Thomas Korschil


In this land of advertising-as-culture... 5

It is no mere coincidence that US elements dominate this programme. This does not mean that all the films come from the States — actually only two come from America, two from Austria, and one from Germany — but, interestingly enough, all five contributions are based on visual and sound material produced for, or by American mass media. Today this no longer points to America´s artistic hegemony in the field of art per se, but it still hints at one in the realm of culture in general.

After the European avant-garde film movements of the twenties it was in America that people first continued to work genuinely artistically with the medium of film. As in pictorial art, from the early forties onwards, America also became the trend setter in the area of avant-garde film, whereas this development only recommenced in Europe some time later.

The availability and relatively reasonable price of 16mm equipment was an essential material, technical, but also aesthetic basis for films produced individually and independently in the States, a basis provided by mass culture. Especially significant, the US-army further developed the 16mm format during WW II, which contributed to the widespread use of a previously rather unsuccessful medium in amateur circles.

Europe saw a similar situation only much later, if at all. The European avant-garde films of the twenties (and to some extent their successors in the fifties and sixties too) were all produced in the much more expensive industrial standard 35mm, hence, despite generous sponsoring, the movement was only possible for a short period of time. Following up on Mekas´ statement, one might argue that 16mm is not 75 years old, but only about 50.

A head start of several years in television also contributed to the fact that the 16mm format was available for artistic purposes earlier in the USA than in Europe. 16mm was used for newscasts, hence the industry supervised it and developed it further as a professional format. So one might assume that the progress of (cinematic) art has its roots in the development of mass culture, not only on the technical and economical level, but also — though partly in a negative way — on the level of content and aesthetics.

Here one might be reminded of Theodor W. Adorno´s and Walter Benjamin´s views of the new technical media´s possibilities and their importance. Benjamin´s thesis, that they (he was thinking above all about films) should contribute to the dethroning of art´s aura 6 , hence the democratisation of art, in their characteristic diffused reception, was criticised very early by Adorno. According to Adorno, who studied the mass media in their then most advanced forms during his American exile, the technical reproduction of art does not at all lead to the dethroning of works of art, but on the contrary to a new fetishism. The oeuvre becomes available as a product and has to submit to the conditions of its (technical) commercialisation .

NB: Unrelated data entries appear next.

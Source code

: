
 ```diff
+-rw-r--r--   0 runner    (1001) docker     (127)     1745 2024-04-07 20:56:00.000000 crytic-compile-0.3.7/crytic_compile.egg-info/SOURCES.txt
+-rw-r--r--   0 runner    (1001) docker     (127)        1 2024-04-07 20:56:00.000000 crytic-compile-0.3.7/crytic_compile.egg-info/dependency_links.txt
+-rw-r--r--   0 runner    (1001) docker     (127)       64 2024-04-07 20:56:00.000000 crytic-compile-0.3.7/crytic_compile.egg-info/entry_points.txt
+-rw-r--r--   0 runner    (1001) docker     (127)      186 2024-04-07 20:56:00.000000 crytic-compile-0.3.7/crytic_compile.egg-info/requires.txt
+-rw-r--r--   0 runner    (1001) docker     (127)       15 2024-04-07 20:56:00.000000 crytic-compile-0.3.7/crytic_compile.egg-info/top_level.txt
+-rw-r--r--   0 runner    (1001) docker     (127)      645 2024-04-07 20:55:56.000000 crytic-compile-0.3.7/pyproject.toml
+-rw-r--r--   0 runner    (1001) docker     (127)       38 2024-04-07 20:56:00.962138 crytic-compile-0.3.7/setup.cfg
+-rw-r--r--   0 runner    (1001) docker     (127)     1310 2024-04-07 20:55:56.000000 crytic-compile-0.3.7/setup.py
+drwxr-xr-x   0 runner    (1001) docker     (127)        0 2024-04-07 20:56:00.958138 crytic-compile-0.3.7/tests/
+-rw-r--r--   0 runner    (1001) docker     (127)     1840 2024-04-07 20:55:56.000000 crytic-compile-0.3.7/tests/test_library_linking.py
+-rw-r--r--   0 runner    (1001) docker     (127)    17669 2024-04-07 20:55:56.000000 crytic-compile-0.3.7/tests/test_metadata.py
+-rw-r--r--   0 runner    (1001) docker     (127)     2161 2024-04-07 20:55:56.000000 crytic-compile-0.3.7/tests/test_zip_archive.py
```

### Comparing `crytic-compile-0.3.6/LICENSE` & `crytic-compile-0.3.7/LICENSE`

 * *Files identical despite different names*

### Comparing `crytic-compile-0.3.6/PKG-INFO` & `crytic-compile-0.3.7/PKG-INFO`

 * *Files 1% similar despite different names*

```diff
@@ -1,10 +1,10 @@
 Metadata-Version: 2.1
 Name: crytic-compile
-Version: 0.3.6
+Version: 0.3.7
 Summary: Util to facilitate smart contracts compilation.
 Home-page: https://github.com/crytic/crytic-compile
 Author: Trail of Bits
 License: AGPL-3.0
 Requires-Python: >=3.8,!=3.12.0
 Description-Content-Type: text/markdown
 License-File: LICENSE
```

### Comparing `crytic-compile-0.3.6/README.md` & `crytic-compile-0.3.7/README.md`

The perfectly functioning shining apparatus as such, with all its small wheels interlocking so exactly that there remains no space for the sense of the whole, is the new fetish. 7
In his Dialectic of Enlightenment , written together with Max Horkheimer, he even more radically analyses the booming culture industry and its mass deception According to Max Horkheimer and Adorno, the culture industry carries out the complete transformation of the utility value of works of art to their mere exchange value.

Everything is looked at from only one aspect: that it can be used for something else, however vague; it is valuable only to the extent that it can be changed. 8
The thesis of the fusion of industrialised culture with advertising analytically brings this perversion to the point.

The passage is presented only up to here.